Angellore - A Dormant Stream
Le groupe Angellore a eu l'amabilité de nous inviter à une listening session de son nouvel album « Nocturnes ». Comme nous avons toujours apprécié la musique d'Angellore, ainsi que les qualités humaines de ses membres, nous avions peu de chance d'être hors propos. Chacun des invités à cette soirée intimiste est venu avec nourriture et boisson. Nous avons partagé le bon pain et le vin. Nous avons revu des têtes connues et fait de belles rencontres. Voilà pour le contexte chaleureux de cette soirée conviviale.
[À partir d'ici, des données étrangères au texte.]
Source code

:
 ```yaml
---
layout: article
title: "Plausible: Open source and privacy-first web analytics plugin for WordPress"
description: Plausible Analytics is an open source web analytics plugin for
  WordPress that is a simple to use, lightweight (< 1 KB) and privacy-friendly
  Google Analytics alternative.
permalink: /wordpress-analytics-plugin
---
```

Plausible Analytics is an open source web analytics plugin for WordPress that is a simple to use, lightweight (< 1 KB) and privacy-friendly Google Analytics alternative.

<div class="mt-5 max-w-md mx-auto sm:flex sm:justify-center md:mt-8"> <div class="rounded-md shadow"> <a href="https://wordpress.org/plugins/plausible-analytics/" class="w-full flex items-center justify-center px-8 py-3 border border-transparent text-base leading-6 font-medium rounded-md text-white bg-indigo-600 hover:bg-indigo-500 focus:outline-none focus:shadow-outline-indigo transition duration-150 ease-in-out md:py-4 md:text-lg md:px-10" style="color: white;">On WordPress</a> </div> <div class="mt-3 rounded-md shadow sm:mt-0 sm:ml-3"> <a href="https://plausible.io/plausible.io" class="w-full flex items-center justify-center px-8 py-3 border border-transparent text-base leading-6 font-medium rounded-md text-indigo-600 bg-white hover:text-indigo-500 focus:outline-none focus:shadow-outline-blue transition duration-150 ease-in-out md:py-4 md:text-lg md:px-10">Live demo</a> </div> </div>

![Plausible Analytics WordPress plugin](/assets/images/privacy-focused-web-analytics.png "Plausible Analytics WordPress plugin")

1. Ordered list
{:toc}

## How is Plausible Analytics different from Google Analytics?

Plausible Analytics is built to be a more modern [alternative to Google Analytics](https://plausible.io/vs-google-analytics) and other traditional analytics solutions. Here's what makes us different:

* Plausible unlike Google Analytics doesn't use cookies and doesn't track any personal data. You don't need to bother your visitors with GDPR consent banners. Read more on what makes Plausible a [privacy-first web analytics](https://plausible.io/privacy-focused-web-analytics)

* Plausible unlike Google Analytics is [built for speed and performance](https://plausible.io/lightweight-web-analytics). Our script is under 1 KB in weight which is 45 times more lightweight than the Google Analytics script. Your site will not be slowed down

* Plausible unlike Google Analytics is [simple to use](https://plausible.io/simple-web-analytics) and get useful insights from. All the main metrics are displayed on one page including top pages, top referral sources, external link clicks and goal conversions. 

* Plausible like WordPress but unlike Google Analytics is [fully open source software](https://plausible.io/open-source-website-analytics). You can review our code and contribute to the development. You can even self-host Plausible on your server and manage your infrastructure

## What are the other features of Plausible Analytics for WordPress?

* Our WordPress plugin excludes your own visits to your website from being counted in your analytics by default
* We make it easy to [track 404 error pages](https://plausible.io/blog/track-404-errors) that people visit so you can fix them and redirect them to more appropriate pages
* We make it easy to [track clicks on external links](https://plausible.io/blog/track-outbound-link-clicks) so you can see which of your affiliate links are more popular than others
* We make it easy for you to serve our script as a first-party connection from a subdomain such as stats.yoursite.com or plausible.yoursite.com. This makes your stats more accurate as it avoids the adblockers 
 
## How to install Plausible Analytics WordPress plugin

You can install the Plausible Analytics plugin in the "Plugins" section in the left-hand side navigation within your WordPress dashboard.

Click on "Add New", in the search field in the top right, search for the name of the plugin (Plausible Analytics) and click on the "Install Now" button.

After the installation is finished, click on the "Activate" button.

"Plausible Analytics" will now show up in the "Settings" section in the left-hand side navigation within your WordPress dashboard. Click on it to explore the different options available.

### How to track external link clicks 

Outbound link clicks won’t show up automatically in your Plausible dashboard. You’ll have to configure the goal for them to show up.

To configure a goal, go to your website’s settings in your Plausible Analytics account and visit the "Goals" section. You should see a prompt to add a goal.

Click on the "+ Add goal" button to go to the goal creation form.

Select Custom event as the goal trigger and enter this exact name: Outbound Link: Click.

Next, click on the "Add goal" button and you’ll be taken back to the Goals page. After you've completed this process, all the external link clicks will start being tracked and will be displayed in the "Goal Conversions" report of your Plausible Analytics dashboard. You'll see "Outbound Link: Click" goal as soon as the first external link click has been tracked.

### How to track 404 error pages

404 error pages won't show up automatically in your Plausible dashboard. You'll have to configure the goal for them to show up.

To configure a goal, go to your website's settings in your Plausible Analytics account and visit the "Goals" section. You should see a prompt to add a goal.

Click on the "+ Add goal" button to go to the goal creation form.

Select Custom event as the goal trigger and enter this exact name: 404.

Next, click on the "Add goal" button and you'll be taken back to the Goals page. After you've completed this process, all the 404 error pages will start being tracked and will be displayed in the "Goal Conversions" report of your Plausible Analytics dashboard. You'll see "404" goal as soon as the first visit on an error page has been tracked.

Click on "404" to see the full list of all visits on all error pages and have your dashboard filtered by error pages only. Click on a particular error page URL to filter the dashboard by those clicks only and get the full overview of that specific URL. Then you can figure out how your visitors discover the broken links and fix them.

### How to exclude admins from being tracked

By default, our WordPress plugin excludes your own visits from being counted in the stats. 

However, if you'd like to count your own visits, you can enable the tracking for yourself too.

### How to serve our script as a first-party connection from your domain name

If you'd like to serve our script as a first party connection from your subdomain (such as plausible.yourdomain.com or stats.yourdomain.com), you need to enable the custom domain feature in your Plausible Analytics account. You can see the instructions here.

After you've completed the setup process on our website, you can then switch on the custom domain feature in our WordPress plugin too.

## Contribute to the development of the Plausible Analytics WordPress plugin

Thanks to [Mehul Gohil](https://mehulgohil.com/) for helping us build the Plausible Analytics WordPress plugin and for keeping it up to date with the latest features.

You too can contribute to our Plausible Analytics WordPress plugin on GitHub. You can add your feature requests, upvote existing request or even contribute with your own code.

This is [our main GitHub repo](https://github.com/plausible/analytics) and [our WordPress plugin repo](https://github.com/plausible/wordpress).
Angellore joue du doom atmosphérique. La cadence de leurs sorties est à l'image du genre. Le premier album « Errances » est paru en 2013 (chronique ici). Le deuxième album « La Litanie des Cendres » est sorti en 2015 (chronique ici). Le troisième album « Rien Ne Devait Mourir » est sorti en 2020 (chronique ici). Six années ont passé avant la sortie du quatrième album. Trois membres du groupe Angellore sont présents ce soir. Walran, Ronnie et Celin. Rosarius et Lucia ont dû décliner pour raison de santé (rien de grave). Nous avons droit à une écoute de l'album « Nocturnes ». Une seule. Nous allons vous faire une chronique sur la base de notre seule première impression à chaud. Nous avons fait voeu de silence jusqu'aux jours précédents la sortie de l'album. Nous vous livrons nos impressions ce jour, l'album sort le 15 mai.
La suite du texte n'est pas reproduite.